TASK DETAILS: Copy out each line featuring the string "fields" from the entries beneath.
════════
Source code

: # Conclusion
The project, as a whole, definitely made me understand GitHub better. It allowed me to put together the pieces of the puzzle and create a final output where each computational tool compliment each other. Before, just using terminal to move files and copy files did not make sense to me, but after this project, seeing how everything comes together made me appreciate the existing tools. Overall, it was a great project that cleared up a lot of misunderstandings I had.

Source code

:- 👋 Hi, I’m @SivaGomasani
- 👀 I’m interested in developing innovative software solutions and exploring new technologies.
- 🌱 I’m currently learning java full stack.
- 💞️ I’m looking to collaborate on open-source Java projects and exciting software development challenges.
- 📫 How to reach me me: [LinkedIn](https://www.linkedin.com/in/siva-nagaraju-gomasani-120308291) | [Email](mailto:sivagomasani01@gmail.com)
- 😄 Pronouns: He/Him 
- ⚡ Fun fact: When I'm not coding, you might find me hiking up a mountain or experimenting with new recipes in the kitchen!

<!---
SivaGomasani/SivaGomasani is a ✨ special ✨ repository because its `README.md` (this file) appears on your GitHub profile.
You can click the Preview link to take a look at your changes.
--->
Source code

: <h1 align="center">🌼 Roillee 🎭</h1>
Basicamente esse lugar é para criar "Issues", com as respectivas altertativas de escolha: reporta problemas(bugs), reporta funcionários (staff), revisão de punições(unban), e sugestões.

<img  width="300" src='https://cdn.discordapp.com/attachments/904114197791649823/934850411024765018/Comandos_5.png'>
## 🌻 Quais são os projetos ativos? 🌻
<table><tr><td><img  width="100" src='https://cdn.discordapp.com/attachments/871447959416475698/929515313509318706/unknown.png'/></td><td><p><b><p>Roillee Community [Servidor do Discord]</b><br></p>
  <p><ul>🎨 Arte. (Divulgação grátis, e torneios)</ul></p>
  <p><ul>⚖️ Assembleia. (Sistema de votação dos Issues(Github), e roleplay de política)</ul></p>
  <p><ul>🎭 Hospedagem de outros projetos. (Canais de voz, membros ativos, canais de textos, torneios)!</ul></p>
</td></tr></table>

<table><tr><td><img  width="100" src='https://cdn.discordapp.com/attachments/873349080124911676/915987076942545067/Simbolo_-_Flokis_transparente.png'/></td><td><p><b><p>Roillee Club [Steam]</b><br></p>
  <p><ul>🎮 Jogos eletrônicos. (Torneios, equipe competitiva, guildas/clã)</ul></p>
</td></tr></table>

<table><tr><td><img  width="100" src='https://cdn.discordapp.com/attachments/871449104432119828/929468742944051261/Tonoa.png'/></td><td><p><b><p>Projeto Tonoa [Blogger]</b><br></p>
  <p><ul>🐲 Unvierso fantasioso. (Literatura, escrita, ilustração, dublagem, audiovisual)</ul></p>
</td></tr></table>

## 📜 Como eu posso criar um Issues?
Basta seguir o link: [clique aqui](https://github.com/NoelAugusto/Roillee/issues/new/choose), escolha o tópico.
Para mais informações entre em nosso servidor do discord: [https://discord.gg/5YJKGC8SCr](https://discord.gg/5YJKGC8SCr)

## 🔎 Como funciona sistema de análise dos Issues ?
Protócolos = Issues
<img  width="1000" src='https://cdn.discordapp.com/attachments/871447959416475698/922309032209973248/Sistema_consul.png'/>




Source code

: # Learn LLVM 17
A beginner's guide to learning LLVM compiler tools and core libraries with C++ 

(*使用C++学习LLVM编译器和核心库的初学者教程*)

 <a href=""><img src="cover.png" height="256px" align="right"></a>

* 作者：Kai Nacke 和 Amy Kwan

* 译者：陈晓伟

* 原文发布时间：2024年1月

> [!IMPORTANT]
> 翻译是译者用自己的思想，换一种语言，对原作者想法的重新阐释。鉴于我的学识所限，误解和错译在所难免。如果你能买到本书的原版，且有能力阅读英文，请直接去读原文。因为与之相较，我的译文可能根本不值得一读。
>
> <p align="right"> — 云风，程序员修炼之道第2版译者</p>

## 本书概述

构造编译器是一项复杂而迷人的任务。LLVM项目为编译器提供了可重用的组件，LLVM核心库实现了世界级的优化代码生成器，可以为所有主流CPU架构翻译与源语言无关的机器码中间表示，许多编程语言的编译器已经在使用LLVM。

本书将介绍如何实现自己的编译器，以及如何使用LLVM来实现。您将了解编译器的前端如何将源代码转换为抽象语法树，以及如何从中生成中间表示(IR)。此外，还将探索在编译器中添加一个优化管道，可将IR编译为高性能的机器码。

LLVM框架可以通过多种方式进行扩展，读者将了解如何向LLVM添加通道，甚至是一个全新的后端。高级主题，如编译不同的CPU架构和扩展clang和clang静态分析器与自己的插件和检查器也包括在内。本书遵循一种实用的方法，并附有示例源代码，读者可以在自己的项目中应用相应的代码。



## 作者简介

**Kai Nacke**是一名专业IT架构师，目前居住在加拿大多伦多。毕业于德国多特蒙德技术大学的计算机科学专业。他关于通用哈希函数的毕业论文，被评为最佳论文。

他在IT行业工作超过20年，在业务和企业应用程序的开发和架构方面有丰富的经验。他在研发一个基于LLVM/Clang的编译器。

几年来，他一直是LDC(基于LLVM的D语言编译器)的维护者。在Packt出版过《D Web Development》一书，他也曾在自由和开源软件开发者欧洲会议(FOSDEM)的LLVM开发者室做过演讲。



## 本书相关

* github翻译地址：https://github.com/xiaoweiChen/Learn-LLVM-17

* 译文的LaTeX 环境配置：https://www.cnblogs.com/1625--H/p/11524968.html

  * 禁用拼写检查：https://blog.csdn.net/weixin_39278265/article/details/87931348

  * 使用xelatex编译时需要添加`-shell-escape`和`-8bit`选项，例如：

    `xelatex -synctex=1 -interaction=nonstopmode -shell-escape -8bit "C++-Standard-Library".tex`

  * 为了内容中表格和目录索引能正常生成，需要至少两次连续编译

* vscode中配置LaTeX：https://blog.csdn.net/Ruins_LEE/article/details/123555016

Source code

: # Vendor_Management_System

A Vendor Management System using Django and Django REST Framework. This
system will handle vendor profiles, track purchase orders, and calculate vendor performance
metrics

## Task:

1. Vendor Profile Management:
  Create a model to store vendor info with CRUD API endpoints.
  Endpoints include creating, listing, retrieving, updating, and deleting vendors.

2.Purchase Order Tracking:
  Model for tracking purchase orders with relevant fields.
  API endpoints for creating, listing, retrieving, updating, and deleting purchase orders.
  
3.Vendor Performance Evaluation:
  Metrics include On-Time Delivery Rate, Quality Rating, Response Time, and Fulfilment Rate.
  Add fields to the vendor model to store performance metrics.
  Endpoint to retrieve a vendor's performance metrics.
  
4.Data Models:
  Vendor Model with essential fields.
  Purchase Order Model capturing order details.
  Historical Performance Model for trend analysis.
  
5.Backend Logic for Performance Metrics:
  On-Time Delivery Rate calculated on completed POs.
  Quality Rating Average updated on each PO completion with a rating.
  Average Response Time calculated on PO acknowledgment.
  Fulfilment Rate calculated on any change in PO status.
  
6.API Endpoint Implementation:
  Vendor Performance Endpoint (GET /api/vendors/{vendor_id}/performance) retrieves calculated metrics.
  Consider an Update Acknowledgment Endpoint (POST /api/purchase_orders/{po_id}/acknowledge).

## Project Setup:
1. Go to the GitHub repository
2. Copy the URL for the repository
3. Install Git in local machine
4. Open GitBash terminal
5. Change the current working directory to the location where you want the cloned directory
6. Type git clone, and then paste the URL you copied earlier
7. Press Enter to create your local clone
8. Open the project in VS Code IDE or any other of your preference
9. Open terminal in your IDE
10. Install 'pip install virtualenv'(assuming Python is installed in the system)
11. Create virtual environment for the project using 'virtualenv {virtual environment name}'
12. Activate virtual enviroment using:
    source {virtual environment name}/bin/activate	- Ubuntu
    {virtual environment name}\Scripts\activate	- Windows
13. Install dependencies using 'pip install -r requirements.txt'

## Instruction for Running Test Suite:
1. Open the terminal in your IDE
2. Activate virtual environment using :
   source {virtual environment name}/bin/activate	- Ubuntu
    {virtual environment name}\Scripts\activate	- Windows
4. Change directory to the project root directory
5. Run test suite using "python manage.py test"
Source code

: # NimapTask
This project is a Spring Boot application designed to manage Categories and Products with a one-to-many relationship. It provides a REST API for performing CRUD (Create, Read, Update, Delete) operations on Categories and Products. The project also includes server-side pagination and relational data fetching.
════════
FINAL ANSWER:
  Model for tracking purchase orders with relevant fields.
  Add fields to the vendor model to store performance metrics.
  Vendor Model with essential fields.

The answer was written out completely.